Berdasarkan temuan tersebut, tim darat kemudian diterjunkan untuk melakukan penyisiran lanjutan. Hasilnya, petugas mengonfirmasi keberadaan dua bagian besar pesawat, yakni badan dan ekor, serta sejumlah jendela pesawat. Pencarian diperluas di sekitar titik puing hingga akhirnya menemukan satu korban di area jurang dengan kedalaman ratusan meter dari lokasi utama puing pesawat.

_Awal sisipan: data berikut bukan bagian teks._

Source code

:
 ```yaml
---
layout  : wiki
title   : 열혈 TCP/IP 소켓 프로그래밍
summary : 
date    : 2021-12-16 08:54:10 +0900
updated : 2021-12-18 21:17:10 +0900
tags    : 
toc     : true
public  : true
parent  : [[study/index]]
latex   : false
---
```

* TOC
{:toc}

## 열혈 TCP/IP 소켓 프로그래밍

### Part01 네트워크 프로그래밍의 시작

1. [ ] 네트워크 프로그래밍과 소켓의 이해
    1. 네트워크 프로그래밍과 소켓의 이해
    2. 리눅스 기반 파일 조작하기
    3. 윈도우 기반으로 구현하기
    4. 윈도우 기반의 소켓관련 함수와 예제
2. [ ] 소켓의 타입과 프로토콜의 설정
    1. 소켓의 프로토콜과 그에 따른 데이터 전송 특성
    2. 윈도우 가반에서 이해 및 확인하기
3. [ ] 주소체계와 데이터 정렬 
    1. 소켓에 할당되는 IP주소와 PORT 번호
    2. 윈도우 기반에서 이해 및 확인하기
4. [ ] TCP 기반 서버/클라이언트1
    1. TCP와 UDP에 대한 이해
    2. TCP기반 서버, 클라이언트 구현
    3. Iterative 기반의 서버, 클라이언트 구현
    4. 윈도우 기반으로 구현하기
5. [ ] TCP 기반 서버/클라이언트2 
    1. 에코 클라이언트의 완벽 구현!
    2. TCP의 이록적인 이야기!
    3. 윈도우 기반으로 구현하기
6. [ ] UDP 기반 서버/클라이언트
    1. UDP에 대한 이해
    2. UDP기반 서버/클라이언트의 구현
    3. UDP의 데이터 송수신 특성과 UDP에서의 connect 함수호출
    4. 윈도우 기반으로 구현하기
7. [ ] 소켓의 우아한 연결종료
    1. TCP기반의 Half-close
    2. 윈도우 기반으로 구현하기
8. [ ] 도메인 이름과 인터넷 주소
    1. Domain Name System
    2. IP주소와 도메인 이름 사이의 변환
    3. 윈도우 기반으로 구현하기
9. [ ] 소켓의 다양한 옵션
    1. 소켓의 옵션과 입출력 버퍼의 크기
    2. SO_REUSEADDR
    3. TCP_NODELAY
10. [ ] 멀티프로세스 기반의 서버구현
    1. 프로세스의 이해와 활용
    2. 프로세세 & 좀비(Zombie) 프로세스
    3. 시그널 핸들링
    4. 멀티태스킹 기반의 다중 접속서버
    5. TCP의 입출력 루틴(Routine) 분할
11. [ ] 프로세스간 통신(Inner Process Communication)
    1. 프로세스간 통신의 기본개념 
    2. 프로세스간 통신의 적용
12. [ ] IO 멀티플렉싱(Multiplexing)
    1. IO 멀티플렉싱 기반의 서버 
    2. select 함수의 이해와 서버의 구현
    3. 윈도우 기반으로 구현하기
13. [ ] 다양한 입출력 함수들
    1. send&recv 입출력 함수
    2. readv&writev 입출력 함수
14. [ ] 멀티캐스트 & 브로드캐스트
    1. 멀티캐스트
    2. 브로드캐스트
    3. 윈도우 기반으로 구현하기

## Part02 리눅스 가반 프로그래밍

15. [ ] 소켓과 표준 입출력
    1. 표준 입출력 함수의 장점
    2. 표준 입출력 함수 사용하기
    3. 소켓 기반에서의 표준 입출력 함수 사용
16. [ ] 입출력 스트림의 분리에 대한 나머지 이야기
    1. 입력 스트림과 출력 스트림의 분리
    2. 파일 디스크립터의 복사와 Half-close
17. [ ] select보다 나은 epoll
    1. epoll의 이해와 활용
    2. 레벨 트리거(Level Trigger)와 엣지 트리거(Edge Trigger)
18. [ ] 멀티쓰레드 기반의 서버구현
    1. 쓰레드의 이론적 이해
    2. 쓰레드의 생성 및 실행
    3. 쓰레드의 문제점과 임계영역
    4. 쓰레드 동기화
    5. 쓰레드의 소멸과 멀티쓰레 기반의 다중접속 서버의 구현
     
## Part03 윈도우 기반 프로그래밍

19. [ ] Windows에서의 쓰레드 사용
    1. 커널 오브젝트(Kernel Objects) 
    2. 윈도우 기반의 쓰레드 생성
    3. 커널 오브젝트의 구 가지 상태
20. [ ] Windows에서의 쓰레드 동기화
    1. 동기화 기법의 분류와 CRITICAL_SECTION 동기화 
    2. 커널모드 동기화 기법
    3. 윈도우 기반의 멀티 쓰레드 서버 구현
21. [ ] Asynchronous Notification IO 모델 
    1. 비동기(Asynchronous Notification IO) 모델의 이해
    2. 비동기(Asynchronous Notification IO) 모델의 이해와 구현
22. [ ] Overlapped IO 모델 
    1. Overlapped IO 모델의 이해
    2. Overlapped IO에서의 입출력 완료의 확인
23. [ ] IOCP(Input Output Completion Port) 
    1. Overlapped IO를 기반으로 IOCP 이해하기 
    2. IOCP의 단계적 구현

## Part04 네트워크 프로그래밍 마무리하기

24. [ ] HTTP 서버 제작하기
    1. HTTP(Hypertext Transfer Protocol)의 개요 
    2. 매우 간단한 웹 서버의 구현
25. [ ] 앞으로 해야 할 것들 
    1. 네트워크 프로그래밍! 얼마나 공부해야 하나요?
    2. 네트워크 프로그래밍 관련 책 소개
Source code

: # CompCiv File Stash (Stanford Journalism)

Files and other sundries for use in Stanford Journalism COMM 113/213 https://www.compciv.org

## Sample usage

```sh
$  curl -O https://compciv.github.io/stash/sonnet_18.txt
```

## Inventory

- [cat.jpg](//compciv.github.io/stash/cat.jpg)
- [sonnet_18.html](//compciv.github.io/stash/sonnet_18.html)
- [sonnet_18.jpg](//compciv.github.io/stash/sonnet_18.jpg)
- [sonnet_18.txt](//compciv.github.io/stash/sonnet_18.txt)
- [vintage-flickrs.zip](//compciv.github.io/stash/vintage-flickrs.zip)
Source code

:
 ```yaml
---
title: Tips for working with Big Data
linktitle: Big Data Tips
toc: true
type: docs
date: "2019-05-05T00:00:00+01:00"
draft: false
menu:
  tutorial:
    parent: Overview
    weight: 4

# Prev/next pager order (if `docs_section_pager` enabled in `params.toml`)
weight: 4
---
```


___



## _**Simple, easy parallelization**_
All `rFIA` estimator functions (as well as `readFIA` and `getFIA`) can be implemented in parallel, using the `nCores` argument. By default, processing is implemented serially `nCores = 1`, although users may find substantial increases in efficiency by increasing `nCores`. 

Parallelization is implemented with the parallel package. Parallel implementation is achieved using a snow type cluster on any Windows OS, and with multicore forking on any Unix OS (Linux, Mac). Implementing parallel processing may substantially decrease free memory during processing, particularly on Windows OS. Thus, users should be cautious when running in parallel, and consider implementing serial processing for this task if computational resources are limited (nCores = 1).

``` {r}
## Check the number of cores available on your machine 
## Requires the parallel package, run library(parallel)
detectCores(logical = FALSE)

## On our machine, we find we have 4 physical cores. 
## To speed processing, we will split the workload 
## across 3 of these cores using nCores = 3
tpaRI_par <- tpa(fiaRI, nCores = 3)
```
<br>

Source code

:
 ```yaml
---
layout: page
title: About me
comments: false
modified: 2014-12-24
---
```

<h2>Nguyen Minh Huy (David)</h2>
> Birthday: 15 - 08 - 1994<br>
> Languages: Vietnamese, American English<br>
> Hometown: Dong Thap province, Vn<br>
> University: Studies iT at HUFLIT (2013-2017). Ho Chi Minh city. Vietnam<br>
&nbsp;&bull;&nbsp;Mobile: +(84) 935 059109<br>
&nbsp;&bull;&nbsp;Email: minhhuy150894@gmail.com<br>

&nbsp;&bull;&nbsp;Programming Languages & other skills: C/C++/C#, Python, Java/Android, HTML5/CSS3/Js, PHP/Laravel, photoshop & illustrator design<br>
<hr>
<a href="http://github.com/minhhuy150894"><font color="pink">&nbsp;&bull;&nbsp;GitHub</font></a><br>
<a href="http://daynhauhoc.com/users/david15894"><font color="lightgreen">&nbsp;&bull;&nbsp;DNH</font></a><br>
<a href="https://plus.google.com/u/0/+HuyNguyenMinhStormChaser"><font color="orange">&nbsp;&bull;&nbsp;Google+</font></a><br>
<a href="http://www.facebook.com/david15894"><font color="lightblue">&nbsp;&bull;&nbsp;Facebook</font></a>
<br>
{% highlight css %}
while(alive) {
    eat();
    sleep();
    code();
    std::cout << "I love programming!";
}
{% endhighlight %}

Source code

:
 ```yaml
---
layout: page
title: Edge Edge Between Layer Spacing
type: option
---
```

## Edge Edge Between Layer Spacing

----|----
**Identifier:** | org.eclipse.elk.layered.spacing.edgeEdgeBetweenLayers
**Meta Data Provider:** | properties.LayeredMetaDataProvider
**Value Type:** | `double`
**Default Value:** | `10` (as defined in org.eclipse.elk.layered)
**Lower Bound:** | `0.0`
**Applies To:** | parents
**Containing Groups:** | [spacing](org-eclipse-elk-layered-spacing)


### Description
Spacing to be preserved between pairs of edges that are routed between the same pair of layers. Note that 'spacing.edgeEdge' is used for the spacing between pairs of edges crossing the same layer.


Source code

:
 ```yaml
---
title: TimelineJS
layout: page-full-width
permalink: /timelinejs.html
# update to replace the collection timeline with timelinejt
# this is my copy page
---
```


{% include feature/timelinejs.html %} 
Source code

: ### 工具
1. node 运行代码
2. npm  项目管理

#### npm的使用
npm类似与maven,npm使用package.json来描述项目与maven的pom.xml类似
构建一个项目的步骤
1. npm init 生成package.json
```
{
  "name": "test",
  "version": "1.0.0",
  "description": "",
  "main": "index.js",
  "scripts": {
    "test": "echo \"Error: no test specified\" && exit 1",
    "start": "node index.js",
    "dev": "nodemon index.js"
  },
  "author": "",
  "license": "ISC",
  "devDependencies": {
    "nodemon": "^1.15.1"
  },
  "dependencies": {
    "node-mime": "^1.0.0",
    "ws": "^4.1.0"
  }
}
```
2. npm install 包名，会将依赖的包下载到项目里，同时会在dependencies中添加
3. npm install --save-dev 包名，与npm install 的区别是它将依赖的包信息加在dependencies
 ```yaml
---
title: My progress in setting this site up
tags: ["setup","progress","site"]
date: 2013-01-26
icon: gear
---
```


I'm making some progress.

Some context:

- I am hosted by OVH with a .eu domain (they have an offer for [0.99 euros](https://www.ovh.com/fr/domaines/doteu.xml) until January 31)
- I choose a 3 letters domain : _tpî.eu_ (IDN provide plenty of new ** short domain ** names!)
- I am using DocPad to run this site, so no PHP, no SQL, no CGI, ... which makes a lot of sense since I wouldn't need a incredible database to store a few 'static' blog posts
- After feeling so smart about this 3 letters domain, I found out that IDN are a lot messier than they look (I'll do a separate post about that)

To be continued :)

Operasi pencarian dan evakuasi melibatkan unsur Basarnas, TNI, Polri, serta relawan. Dukungan udara menggunakan helikopter TNI AU jenis Caracal dan H-630 dikerahkan untuk mobilisasi personel dan peralatan. Sementara itu, tim darat bergerak dengan sistem pembagian sektor guna meminimalkan risiko di medan ekstrem.

Posko gabungan dipusatkan di Desa Tompobulu, Kecamatan Balocci, Kabupaten Pangkep, sebagai pusat koordinasi evakuasi dan logistik. Tim SAR juga mendirikan camp sementara di sekitar lokasi korban untuk mengamankan jenazah sambil menunggu kondisi cuaca membaik.

Hingga saat ini, operasi SAR masih difokuskan pada evakuasi korban yang telah ditemukan serta pencarian korban lainnya. Seluruh proses dilakukan dengan mengutamakan keselamatan personel, mengingat kondisi cuaca di kawasan pegunungan Bulusaraung yang cepat berubah dan sulit diprediksi.